**Task directions**
What is needed here is an exact repetition of the records below, beginning at the line that has "sortierende Teil des" and stopping after the line that has "Element an der".

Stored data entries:
============

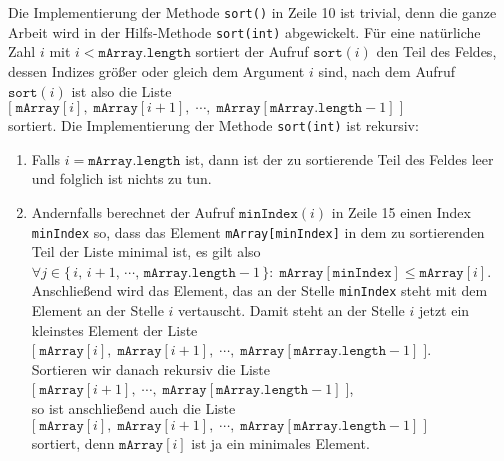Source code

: Die Implementierung der Methode \texttt{sort()} in Zeile 10 ist trivial, denn die ganze
Arbeit wird in der Hilfs-Methode \texttt{sort(int)} abgewickelt.  F\"ur eine 
nat\"urliche Zahl $i$ mit $i < \mathtt{mArray.length}$ sortiert der Aufruf 
 $\texttt{sort}(i)$ 
den Teil des Feldes, dessen Indizes gr\"o{\ss}er oder gleich dem Argument $i$ sind, nach dem
Aufruf $\mathtt{sort}(i)$ ist also die Liste \\[0.1cm]
\hspace*{1.3cm} 
$\bigl[\;\mathtt{mArray}[i],\;\mathtt{mArray}[i+1],\;\cdots,\;\mathtt{mArray}[\mathtt{mArray.length}-1] \;\bigr]$
\\[0.1cm]
sortiert.  Die Implementierung der Methode \texttt{sort(int)} ist rekursiv:
\begin{enumerate}
\item Falls $i = \mathtt{mArray.length}$ ist, dann ist der zu sortierende Teil des 
      Feldes leer und folglich ist nichts zu tun.
\item Andernfalls berechnet der Aufruf $\texttt{minIndex}(i)$ in Zeile 15 einen Index
      \texttt{minIndex} so, dass das Element \texttt{mArray[minIndex]} in dem zu
      sortierenden Teil der Liste minimal ist, es gilt also \\[0.1cm]
      \hspace*{1.3cm} 
      $\forall j \in \bigl\{\, i,\, i+1,\, \cdots,\, \texttt{mArray.length} -1\, \} \colon\;
       \texttt{mArray}[\texttt{minIndex}] \leq \texttt{mArray}[i]$. \\[0.1cm]
      Anschlie{\ss}end wird das Element, das an der Stelle \texttt{minIndex} steht mit dem
      Element an der Stelle $i$ vertauscht.  Damit steht an der Stelle $i$ jetzt ein
      kleinstes Element der Liste \\[0.1cm]
      \hspace*{1.3cm} $\bigl[\;\mathtt{mArray}[i],\;\mathtt{mArray}[i+1],\;\cdots,\;\mathtt{mArray}[\mathtt{mArray.length}-1] \;\bigr]$.
      \\[0.1cm]
      Sortieren wir danach rekursiv die Liste \\[0.1cm]
      \hspace*{1.3cm} $\bigl[\;\mathtt{mArray}[i+1],\;\cdots,\;\mathtt{mArray}[\mathtt{mArray.length}-1] \;\bigr]$,
      \\[0.1cm]
      so ist anschlie{\ss}end auch die Liste \\[0.1cm]
      \hspace*{1.3cm}
      $\bigl[\;\mathtt{mArray}[i],\;\mathtt{mArray}[i+1],\;\cdots,\;\mathtt{mArray}[\mathtt{mArray.length}-1] \;\bigr]$
      \\[0.1cm]
      sortiert, denn $\texttt{mArray}[i]$ ist ja ein minimales Element.
\end{enumerate}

============

**Answer to this exercise**
\item Falls $i = \mathtt{mArray.length}$ ist, dann ist der zu sortierende Teil des 
      Feldes leer und folglich ist nichts zu tun.
\item Andernfalls berechnet der Aufruf $\texttt{minIndex}(i)$ in Zeile 15 einen Index
      \texttt{minIndex} so, dass das Element \texttt{mArray[minIndex]} in dem zu
      sortierenden Teil der Liste minimal ist, es gilt also \\[0.1cm]
      \hspace*{1.3cm} 
      $\forall j \in \bigl\{\, i,\, i+1,\, \cdots,\, \texttt{mArray.length} -1\, \} \colon\;
       \texttt{mArray}[\texttt{minIndex}] \leq \texttt{mArray}[i]$. \\[0.1cm]
      Anschlie{\ss}end wird das Element, das an der Stelle \texttt{minIndex} steht mit dem
      Element an der Stelle $i$ vertauscht.  Damit steht an der Stelle $i$ jetzt ein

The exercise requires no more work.